LISTED RECORDS
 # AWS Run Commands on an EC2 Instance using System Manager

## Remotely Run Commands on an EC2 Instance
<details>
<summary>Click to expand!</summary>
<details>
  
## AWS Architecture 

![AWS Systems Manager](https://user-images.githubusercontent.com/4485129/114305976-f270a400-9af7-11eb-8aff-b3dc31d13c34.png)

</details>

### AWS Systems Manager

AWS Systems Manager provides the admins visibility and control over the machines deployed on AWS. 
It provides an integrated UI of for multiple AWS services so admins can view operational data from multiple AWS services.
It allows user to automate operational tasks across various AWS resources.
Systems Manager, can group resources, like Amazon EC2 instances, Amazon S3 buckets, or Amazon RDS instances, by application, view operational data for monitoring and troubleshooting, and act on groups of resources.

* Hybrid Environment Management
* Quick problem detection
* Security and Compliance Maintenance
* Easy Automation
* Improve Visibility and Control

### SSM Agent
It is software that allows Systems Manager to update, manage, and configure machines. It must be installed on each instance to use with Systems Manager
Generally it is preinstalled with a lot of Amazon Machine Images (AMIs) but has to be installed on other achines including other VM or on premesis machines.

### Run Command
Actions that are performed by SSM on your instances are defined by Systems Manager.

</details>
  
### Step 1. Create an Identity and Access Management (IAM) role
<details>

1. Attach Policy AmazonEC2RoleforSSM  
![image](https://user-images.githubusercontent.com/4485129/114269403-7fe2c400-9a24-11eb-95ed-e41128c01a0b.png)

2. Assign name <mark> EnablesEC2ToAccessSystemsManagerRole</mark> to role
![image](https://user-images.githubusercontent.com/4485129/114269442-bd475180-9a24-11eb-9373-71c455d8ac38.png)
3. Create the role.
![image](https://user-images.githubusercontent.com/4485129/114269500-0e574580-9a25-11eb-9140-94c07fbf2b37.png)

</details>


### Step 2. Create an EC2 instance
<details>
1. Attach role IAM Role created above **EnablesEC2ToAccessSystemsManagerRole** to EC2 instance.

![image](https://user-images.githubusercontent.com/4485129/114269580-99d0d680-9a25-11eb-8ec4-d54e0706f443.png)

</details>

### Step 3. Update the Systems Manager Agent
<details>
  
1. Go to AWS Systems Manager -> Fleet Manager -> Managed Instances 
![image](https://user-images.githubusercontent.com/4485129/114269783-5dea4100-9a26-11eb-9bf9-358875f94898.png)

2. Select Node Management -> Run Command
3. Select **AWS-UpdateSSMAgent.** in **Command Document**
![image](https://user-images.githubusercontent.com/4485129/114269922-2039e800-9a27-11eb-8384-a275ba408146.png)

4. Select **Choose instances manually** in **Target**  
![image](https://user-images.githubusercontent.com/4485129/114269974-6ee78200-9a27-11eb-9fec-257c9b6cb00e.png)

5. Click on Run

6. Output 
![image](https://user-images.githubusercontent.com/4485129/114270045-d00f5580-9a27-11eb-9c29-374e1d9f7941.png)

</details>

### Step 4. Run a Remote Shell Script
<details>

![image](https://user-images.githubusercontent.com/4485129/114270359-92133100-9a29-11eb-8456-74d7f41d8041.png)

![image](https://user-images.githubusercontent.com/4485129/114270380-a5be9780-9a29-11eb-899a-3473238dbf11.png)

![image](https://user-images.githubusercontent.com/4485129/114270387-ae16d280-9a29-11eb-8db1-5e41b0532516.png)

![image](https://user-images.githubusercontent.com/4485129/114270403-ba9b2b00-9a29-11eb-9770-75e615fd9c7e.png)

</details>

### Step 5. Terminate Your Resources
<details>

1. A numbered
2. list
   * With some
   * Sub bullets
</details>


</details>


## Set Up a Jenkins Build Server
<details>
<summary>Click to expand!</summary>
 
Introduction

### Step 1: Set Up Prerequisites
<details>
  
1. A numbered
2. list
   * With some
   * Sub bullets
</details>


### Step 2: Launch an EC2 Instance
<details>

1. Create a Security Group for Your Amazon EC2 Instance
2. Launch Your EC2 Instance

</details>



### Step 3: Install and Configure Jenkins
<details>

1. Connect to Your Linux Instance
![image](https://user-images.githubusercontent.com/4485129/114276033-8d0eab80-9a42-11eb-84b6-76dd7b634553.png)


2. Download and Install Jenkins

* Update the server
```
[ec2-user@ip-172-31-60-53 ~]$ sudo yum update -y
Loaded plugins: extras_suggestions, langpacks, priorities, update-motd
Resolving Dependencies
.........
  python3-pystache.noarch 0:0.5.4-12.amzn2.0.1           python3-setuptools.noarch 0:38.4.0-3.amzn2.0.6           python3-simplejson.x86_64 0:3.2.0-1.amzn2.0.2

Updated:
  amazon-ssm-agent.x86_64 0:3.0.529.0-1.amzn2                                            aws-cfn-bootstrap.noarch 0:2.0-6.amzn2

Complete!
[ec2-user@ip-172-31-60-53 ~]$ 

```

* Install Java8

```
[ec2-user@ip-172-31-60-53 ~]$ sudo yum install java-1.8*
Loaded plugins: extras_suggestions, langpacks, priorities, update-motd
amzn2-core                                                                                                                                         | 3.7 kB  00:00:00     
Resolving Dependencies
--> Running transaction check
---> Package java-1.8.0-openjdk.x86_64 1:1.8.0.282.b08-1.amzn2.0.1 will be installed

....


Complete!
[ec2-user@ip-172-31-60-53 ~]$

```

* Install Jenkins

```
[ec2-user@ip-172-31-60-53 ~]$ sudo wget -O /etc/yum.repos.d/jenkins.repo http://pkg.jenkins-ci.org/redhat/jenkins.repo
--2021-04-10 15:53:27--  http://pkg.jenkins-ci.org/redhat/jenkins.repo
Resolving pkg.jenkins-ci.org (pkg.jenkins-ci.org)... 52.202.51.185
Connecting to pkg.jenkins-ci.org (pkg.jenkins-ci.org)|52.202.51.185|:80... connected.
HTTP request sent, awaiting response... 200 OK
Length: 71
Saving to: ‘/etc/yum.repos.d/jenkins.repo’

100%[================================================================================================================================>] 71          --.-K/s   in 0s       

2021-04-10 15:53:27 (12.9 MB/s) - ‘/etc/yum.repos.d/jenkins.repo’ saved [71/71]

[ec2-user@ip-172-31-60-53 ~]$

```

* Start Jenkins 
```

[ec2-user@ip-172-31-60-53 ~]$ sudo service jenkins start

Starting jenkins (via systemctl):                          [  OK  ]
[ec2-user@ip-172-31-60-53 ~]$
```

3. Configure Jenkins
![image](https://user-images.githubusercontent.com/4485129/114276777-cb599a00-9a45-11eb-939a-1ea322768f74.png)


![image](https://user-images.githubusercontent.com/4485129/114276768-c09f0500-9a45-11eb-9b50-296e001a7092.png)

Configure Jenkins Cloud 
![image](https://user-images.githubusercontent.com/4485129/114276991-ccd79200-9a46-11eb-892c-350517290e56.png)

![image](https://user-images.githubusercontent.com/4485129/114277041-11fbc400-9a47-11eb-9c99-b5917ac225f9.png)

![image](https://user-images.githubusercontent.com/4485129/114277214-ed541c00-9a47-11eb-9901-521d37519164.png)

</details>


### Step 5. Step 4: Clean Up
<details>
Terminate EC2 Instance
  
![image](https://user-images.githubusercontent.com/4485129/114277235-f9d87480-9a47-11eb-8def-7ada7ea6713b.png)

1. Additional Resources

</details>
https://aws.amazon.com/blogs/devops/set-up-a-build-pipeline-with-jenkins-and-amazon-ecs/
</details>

DIRECTIONS
Using the data above, count the lines where "redhat" appears. Reply with the number only.

YOUR SOLUTION
2